= Visions of Europe (film) =

2004 anthology film by 25 European directors

Visions of Europe is a 2004 internationally co-produced anthology film consisting of 25 short films by as many directors, each from a country representing then member states of the European Union. The directors include Aki Kaurismäki, Fatih Akin, Béla Tarr, and Peter Greenaway.

==Content==
All the subjects express their creator's vision of what is Europe or the European Union. The Portuguese director Teresa Villaverde shows migrants arriving on the coast of Italy, in "Cold Water" while the Finnish Aki Kaurismaki films the Portuguese town of Bico. For Lithuania, Šarūnas Bartas directed "Children Lose Nothing", a wordless romance involving two teenagers.

Each short film has an approximate duration of 5 minutes.

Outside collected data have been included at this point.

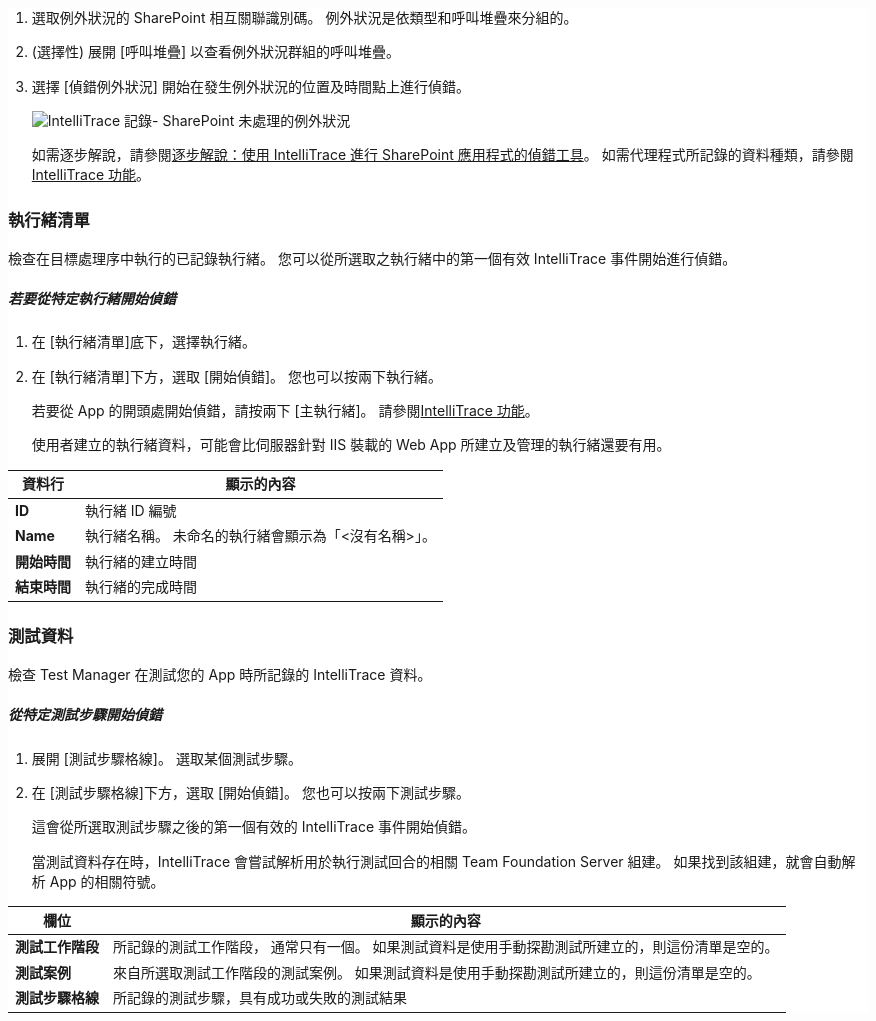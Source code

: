 1. 選取例外狀況的 SharePoint 相互關聯識別碼。 例外狀況是依類型和呼叫堆疊來分組的。  
  
2. (選擇性) 展開 [呼叫堆疊] 以查看例外狀況群組的呼叫堆疊。  
  
3. 選擇 [偵錯例外狀況] 開始在發生例外狀況的位置及時間點上進行偵錯。  
  
    ![IntelliTrace 記錄&#45; SharePoint 未處理的例外狀況](../debugger/media/sharepointunhandledexceptions-intellitrace.png "SharePointUnhandledExceptions_IntelliTrace")  
  
   如需逐步解說，請參閱[逐步解說：使用 IntelliTrace 進行 SharePoint 應用程式的偵錯工具](https://msdn.microsoft.com/library/4bd80d2f-f680-4bf4-81c3-f14e8185f6a4)。 如需代理程式所記錄的資料種類，請參閱[IntelliTrace 功能](../debugger/intellitrace-features.md)。  
  
### <a name="ThreadsList"></a> 執行緒清單  
 檢查在目標處理序中執行的已記錄執行緒。 您可以從所選取之執行緒中的第一個有效 IntelliTrace 事件開始進行偵錯。  
  
##### <a name="to-start-debugging-from-a-specific-thread"></a>若要從特定執行緒開始偵錯  
  
1. 在 [執行緒清單]底下，選擇執行緒。  
  
2. 在 [執行緒清單]下方，選取 [開始偵錯]。 您也可以按兩下執行緒。  
  
    若要從 App 的開頭處開始偵錯，請按兩下 [主執行緒]。 請參閱[IntelliTrace 功能](../debugger/intellitrace-features.md)。  
  
   使用者建立的執行緒資料，可能會比伺服器針對 IIS 裝載的 Web App 所建立及管理的執行緒還要有用。  
  
|**資料行**|**顯示的內容**|  
|----------------|-------------------|  
|**ID**|執行緒 ID 編號|  
|**Name**|執行緒名稱。 未命名的執行緒會顯示為「\<沒有名稱>」。|  
|**開始時間**|執行緒的建立時間|  
|**結束時間**|執行緒的完成時間|  
  
### <a name="TestData"></a> 測試資料  
 檢查 Test Manager 在測試您的 App 時所記錄的 IntelliTrace 資料。  
  
##### <a name="to-start-debugging-from-a-specific-test-step"></a>從特定測試步驟開始偵錯  
  
1. 展開 [測試步驟格線]。 選取某個測試步驟。  
  
2. 在 [測試步驟格線]下方，選取 [開始偵錯]。 您也可以按兩下測試步驟。  
  
     這會從所選取測試步驟之後的第一個有效的 IntelliTrace 事件開始偵錯。  
  
     當測試資料存在時，IntelliTrace 會嘗試解析用於執行測試回合的相關 Team Foundation Server 組建。 如果找到該組建，就會自動解析 App 的相關符號。  
  
|**欄位**|**顯示的內容**|  
|---------------|-------------------|  
|**測試工作階段**|所記錄的測試工作階段， 通常只有一個。 如果測試資料是使用手動探勘測試所建立的，則這份清單是空的。|  
|**測試案例**|來自所選取測試工作階段的測試案例。 如果測試資料是使用手動探勘測試所建立的，則這份清單是空的。|  
|**測試步驟格線**|所記錄的測試步驟，具有成功或失敗的測試結果|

| Title | Director | Writer | Cast | Country |
|---|---|---|---|---|
| The Yellow Tag | Jan Troell |  | Agneta Ulfsäter Troellalan-Rees Johanna Troell | Sweden |
| Europe | Christoffer Boe |  | Henning Moritzen Cecilie Thomsen Marie Hilderbrandt Frederiksen Piera Dencker-Rasmussen | Denmark |
| I'll Be Fine | Laila Pakalniņa |  | —N/a | Latvia |
| Die Bõsen Alten Leder | Fatih Akin |  | İdil Üner | Germany |
| Cold Waiter | Teresa Villaverde |  | —N/a | Portugal |
| The Miracle | Martin Šulík | Martin Šulík Marek Lescak | Karol Spisák Barbara Horváthová Margarita Huttová Vít Bednárik | Slovakia |
| Anna Vive a Marghera, Italia (Anna Lives in Marghera, Italy) | Francesca Comencini |  | —N/a | Italy |
| Children Loose Nothing | Šarūnas Bartas |  | Ina Marija Bartaitė Julija Steponaityte Rimas Petravieius Aleksas Jermolenko Adele Markauskiene Henrikas Rachkus | Lithuania |
| Room for All | Constantine Giannaris |  | Giorgos Striftaris Theodoros Kemis Athina Sarla | Greece |
| Prologue | Béla Tarr |  | —N/a | Hungary |
| Invisible State | Aisling Walsh | Gerard Mannix Flynn |  | Ireland |
| Crossroad | Małgorzata Szumowska |  | Adam Walicki Monika Winiarczyk Konrad Bugaj Marek Zawierucha Wojciech Szumowski Jacek Drosio | Poland |
| Paris by Night | Tony Gatlif |  | Leila Makhlouf Abdel Mekraza Mohamadou Diao Agathe L'Huillier Marion Lecrivain Rona Hartner | France |
| Euro Quiz | Theo van Gogh | Hans Teeuwen | Tara Elders Olga Zuiderhoek | Holland |
| My House on Tape | Christos Georgiou | Christos Georgiou Giorgos Koumouros | Antonis Katsaris Dimitris Ksystras Androulla Irakleous Andros Pafios | Cyprus |
| The European Showerbath | Peter Greenaway |  | —N/a | United Kingdom |
| Euroflot | Arvo Iho | Arvo Iho Priit Pärn | Kadri Oim Elinor Kimmel Ilmar Raag Janis Nords Sergei Jõgis Shane Hancock Anna Jatskina | Estonia |
| Mars | Barbara Albert |  | Kathrin Resetarits Angus Okanume Markus Hering Rupert L. Lehofer | Austria |
| The Isle | Kenneth Scicluna |  | Ben Stuart Marieclaire Camilleri Eileen Micallef Philip Mizzi | Malta |
| Title | Stijn Coninx |  | Pieter Embrechts Sofie Van Moll Safia Aggoune Benzirar Baroudi | Belgium |
| The Language School | Andy Bausch |  | Hervé Sogne Franck Sasonoff Runa Egilsdóttir | Luxembourg |
| Evropa | Damjan Kozole |  | Peter Musevski Franci Kek Ivica Vidovic | Slovenia |
| Unisono | Saša Gedeon |  | —N/a | Czech Republic |
| Bico | Aki Kaurismäki |  | Brazelina Rodriques Virginia Rodriques Palmira Fernandes Mariana Lopes-Alves Abel Alves | Finland |
| Our Kids | Miguel Hermoso |  | —N/a | Spain |

==Reception==
Variety commented that "Offering one of his most accessible films in years, U.K. helmer Peter Greenaway lays on a witty parable in which naked people, each body-painted with a national flag, climb into a warm shower together in the same order in which each country joined the EU."